Contributions of the U.S. Army Nurse Corps in World War I

This article, by Colonel Elizabeth A. P. Vane, RN, CNOR, MS, Army Nurse Corps Historian; and Sanders Marble, PhD, Senior Historian; of the Office of Medical History, Office of the Chief of Staff, US Army Medical Command, San Antonio, Texas, was written for the June 2014 issue of the French journal Soins: La revue de référence infirmière which featured medical care in World War I. The views expressed are those of the authors and do not necessarily represent the official position of views of the Department of Defense, U.S. Army, or the U.S. Army Medical Department.

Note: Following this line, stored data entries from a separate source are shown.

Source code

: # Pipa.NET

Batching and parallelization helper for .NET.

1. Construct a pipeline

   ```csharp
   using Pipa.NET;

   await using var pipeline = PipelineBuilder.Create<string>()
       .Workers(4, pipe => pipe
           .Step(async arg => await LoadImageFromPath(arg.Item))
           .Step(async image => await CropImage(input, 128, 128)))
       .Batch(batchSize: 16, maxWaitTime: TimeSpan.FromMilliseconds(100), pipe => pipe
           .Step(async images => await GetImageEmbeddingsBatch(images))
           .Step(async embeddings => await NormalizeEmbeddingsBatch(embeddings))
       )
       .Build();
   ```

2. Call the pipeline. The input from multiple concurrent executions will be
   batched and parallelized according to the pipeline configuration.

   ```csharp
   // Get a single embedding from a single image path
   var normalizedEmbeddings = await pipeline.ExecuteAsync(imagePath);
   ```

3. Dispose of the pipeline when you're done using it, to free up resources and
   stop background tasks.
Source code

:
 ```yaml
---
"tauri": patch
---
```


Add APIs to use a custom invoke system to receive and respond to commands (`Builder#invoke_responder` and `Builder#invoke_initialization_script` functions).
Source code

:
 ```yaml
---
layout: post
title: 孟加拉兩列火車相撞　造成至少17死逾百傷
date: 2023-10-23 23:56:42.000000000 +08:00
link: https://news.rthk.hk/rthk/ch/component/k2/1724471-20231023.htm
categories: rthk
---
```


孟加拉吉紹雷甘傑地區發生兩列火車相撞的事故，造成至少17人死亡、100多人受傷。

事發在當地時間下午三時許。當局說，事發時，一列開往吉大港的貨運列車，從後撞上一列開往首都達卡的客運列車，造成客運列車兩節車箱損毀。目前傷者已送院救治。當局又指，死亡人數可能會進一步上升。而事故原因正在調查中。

The Army Nurse Corps (ANC) was established in 1901 and was seventeen years old at the time the U.S. entered WWI on April 16, 1917. The Corps was small (403 nurses on active duty and 170 reserve nurses). At this same time, there were 8,000 nurses in the nursing service reserves of the American Red Cross.5

From 1914-1916 American civilian nurses volunteered with the American Ambulance Service in Paris and as nurses at a French Army field hospital in Belgium. American nurses also sailed to France with the American Red Cross “Mercy Ship” expedition in 1915. Some of these nurses returned to France again with the Red Cross or with the ANC in 1917- 1918 when America officially entered WWI. These forces had already been actively working in France for three years and had 900 or 1000 patients in each hospital.6

Vashti Bartlett sailed to France with the American Red Cross in March 1915 shortly after the outbreak of WWI. She worked in Pau at the foot of the Pyrenees as the head nurse and there she described treating the wounded soldiers so that they could return to the front: “If they are not so badly wounded we bring them back and heal them and send them forward again to the firing line that they may go through this agony once more- but such is the ….bravery of these ordinaryFrench men.”4 The idea of triage had been solidified in the American Civil War but nurses had to experience the idea of conserving the strength of the Army by first treating those who could continue the fight – something counterintuitive to nursing school lessons.

Nurses getting water at Base Hospital No.21, Rouen. This unit supported the British Expeditionary Force.
Nurses getting water at Base Hospital No.21, Rouen. This unit
supported the British Expeditionary Force.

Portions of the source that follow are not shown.